Same bitwy urozmaicą okazyjne zrzuty specjalnej broni. Kto pierwszy dotrze do takiej zabawki, zyska chwilowy dostęp do potężnego narzędzia destrukcji. Znajdziemy wśród nich namierzającą wrogów wyrzutnię rakiet, nalot powietrzny oraz zdalnie sterowanego drona, zakradającego się do wrogów i zabijającego ich ciosem w plecy. Każdy zlikwidowany przeciwnik zostawi po sobie tzw. „Valour card”, czyli kartę prezentującą klasę i ekwipunek pokonanego wroga oraz jego pozycję w globalnym rankingu.

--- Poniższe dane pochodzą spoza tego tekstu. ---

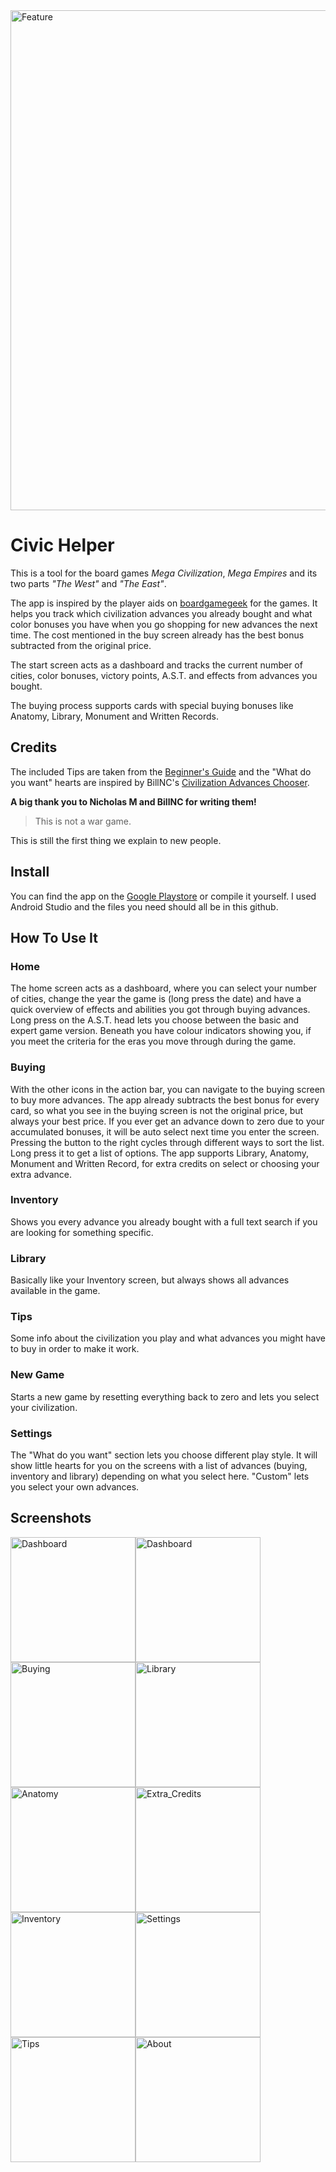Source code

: <img src="./img/Feature_Graphic.webp" alt="Feature" width="800"/>

# Civic Helper

This is a tool for the board games *Mega Civilization*,
*Mega Empires* and its two parts *"The West"* and *"The East"*.

The app is inspired by the player aids
on [boardgamegeek](https://boardgamegeek.com/boardgame/184424/mega-civilization) for the games.
It helps you track which civilization advances you already bought and what color bonuses you have
when you go shopping for new advances the next time. The cost mentioned in the buy screen already
has the best bonus subtracted from the original price.

The start screen acts as a dashboard and tracks the current number of cities, color bonuses,
victory points, A.S.T. and effects from advances you bought.

The buying process supports cards with special buying bonuses like Anatomy, Library, Monument and
Written Records.

## Credits

The included Tips are taken from
the [Beginner's Guide](https://boardgamegeek.com/filepage/125855/beginners-guide-for-the-different-nations")
and the "What do you want" hearts are inspired by BillNC's
[Civilization Advances Chooser](https://boardgamegeek.com/filepage/218745/mega-civilization-civilization-advances-chooser).

**A big thank you to Nicholas M and BillNC for writing them!**

> This is not a war game.

This is still the first thing we explain to new people.

## Install

You can find the app on
the [Google Playstore](https://play.google.com/store/apps/details?id=org.tesira.civic) or compile it
yourself.
I used Android Studio and the files you need should all be in this github.

## How To Use It

### Home

The home screen acts as a dashboard, where you can select your number of cities, change the year the
game is (long press the date) and have a quick overview of effects and abilities you got through
buying advances. Long press on the A.S.T. head lets you choose between the basic and expert game
version. Beneath you have colour indicators showing you, if you meet the criteria for the eras you
move through during the game.

### Buying

With the other icons in the action bar, you can navigate to the buying screen to
buy more advances. The app already subtracts the best bonus for every card, so what you see in the
buying screen is not the original price, but always your best price. If you ever get an advance down
to zero due to your accumulated bonuses, it will be auto select next time you enter the screen.
Pressing the button to the right cycles through different ways to sort the list. Long press it to
get a list of options. The app supports Library, Anatomy, Monument and Written Record, for extra
credits on select or choosing your extra advance.

### Inventory

Shows you every advance you already bought with a full text search if you are looking for something
specific.

### Library

Basically like your Inventory screen, but always shows all advances available in the game.

### Tips

Some info about the civilization you play and what advances you might have to buy in order to make
it work.

### New Game

Starts a new game by resetting everything back to zero and lets you select your civilization.

### Settings

The "What do you want" section lets you choose different play style. It will show little hearts for
you on the screens with a list of advances (buying, inventory and library) depending on what you
select here. "Custom" lets you select your own advances.

## Screenshots

<img src="./img/Dashboard.jpg" alt="Dashboard" width="200"/><img src="./img/Dashboard2.jpg" alt="Dashboard" width="200"/>
<img src="./img/Buying.jpg" alt="Buying" width="200"/><img src="./img/Library.jpg" alt="Library" width="200"/>
<img src="./img/Anatomy.jpg" alt="Anatomy" width="200"/><img src="./img/Extra_Credits.jpg" alt="Extra_Credits" width="200"/>
<img src="./img/Inventory.jpg" alt="Inventory" width="200"/><img src="./img/Settings.jpg" alt="Settings" width="200"/>
<img src="./img/Tips.jpg" alt="Tips" width="200"/><img src="./img/About.jpg" alt="About" width="200"/>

Po najlepszych zgarniemy zatem asa bądź króla, zaś po początkujących marną dwójkę. Zbieranie kart oprócz zastrzyku gotówki będzie też wiązać się z bonusami za kolekcjonowanie konkretnych układów albo całych talii.
Technologia przyszłości
Zdecydowanie najważniejszym atutem Najemnika okaże się jego oprawa graficzna. Twórcy z Guerrilla Cambridge chwalą się, że udało im się bez konieczności większych kompromisów przenieść na mały ekran silnik graficzny Killzone’a 3. Materiały wizualne, jakie pokazano światu, udowadniają, że nie są to czcze przechwałki. Gra już teraz wygląda fenomenalnie i pozostałym odsłonom ustępuje jedynie rozmiarem ekranu, na jakim obserwujemy akcję. Co równie ważne, przepych wizualny nie został osiągnięty kosztem płynności rozgrywki – wszystko ma hulać w stałej liczbie klatek na sekundę. Szykuje się najładniejsza gra na PS Vitę.

Gwarancją sukcesu tego tytułu byłoby już zapewne samo przeniesienie rozgrywki i oprawy z PlayStation 3 na Vitę. Tymczasem autorzy szykują też kilka innowacji urozmaicających zabawę i sprytnie wykorzystujących charakterystyczne możliwości nowej kieszonkowej konsoli Sony. Jeśli tylko twórcy nie zepsują któregoś z elementów składowych gry, dostaniemy prawdziwy hit. Czy to wystarczy, by zwiększyć rozczarowującą sprzedaż następcy PSP, przekonamy się już we wrześniu tego roku.